(ACTIVITY):
Transcribe the listing exactly; drop the images.

(SUPPLIED ENTRIES):
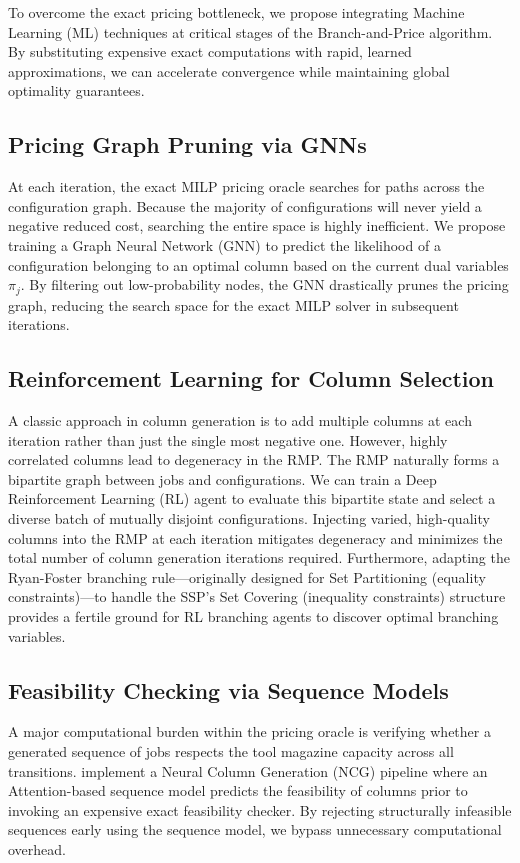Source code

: \documentclass[12pt]{article}
\begin{document}
	To overcome the exact pricing bottleneck, we propose integrating Machine Learning (ML) techniques at critical stages of the Branch-and-Price algorithm. By substituting expensive exact computations with rapid, learned approximations, we can accelerate convergence while maintaining global optimality guarantees.
	
	\subsection{Pricing Graph Pruning via GNNs}
	At each iteration, the exact MILP pricing oracle searches for paths across the configuration graph. Because the majority of configurations will never yield a negative reduced cost, searching the entire space is highly inefficient. We propose training a Graph Neural Network (GNN) to predict the likelihood of a configuration belonging to an optimal column based on the current dual variables $\pi_j$. By filtering out low-probability nodes, the GNN drastically prunes the pricing graph, reducing the search space for the exact MILP solver in subsequent iterations.
	
	\subsection{Reinforcement Learning for Column Selection}
	A classic approach in column generation is to add multiple columns at each iteration rather than just the single most negative one. However, highly correlated columns lead to degeneracy in the RMP. The RMP naturally forms a bipartite graph between jobs and configurations. We can train a Deep Reinforcement Learning (RL) agent to evaluate this bipartite state and select a diverse batch of mutually disjoint configurations. Injecting varied, high-quality columns into the RMP at each iteration mitigates degeneracy and minimizes the total number of column generation iterations required. Furthermore, adapting the Ryan-Foster branching rule---originally designed for Set Partitioning (equality constraints)---to handle the SSP's Set Covering (inequality constraints) structure provides a fertile ground for RL branching agents to discover optimal branching variables.
	
	\subsection{Feasibility Checking via Sequence Models}
	A major computational burden within the pricing oracle is verifying whether a generated sequence of jobs respects the tool magazine capacity across all transitions. \citet{Xia2024} implement a Neural Column Generation (NCG) pipeline where an Attention-based sequence model predicts the feasibility of columns prior to invoking an expensive exact feasibility checker. By rejecting structurally infeasible sequences early using the sequence model, we bypass unnecessary computational overhead.
	
\end{document}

(ANSWER SECTION):
Source code

: \documentclass[12pt]{article}
\begin{document}
	To overcome the exact pricing bottleneck, we propose integrating Machine Learning (ML) techniques at critical stages of the Branch-and-Price algorithm. By substituting expensive exact computations with rapid, learned approximations, we can accelerate convergence while maintaining global optimality guarantees.
	
	\subsection{Pricing Graph Pruning via GNNs}
	At each iteration, the exact MILP pricing oracle searches for paths across the configuration graph. Because the majority of configurations will never yield a negative reduced cost, searching the entire space is highly inefficient. We propose training a Graph Neural Network (GNN) to predict the likelihood of a configuration belonging to an optimal column based on the current dual variables $\pi_j$. By filtering out low-probability nodes, the GNN drastically prunes the pricing graph, reducing the search space for the exact MILP solver in subsequent iterations.
	
	\subsection{Reinforcement Learning for Column Selection}
	A classic approach in column generation is to add multiple columns at each iteration rather than just the single most negative one. However, highly correlated columns lead to degeneracy in the RMP. The RMP naturally forms a bipartite graph between jobs and configurations. We can train a Deep Reinforcement Learning (RL) agent to evaluate this bipartite state and select a diverse batch of mutually disjoint configurations. Injecting varied, high-quality columns into the RMP at each iteration mitigates degeneracy and minimizes the total number of column generation iterations required. Furthermore, adapting the Ryan-Foster branching rule---originally designed for Set Partitioning (equality constraints)---to handle the SSP's Set Covering (inequality constraints) structure provides a fertile ground for RL branching agents to discover optimal branching variables.
	
	\subsection{Feasibility Checking via Sequence Models}
	A major computational burden within the pricing oracle is verifying whether a generated sequence of jobs respects the tool magazine capacity across all transitions. \citet{Xia2024} implement a Neural Column Generation (NCG) pipeline where an Attention-based sequence model predicts the feasibility of columns prior to invoking an expensive exact feasibility checker. By rejecting structurally infeasible sequences early using the sequence model, we bypass unnecessary computational overhead.
	
\end{document}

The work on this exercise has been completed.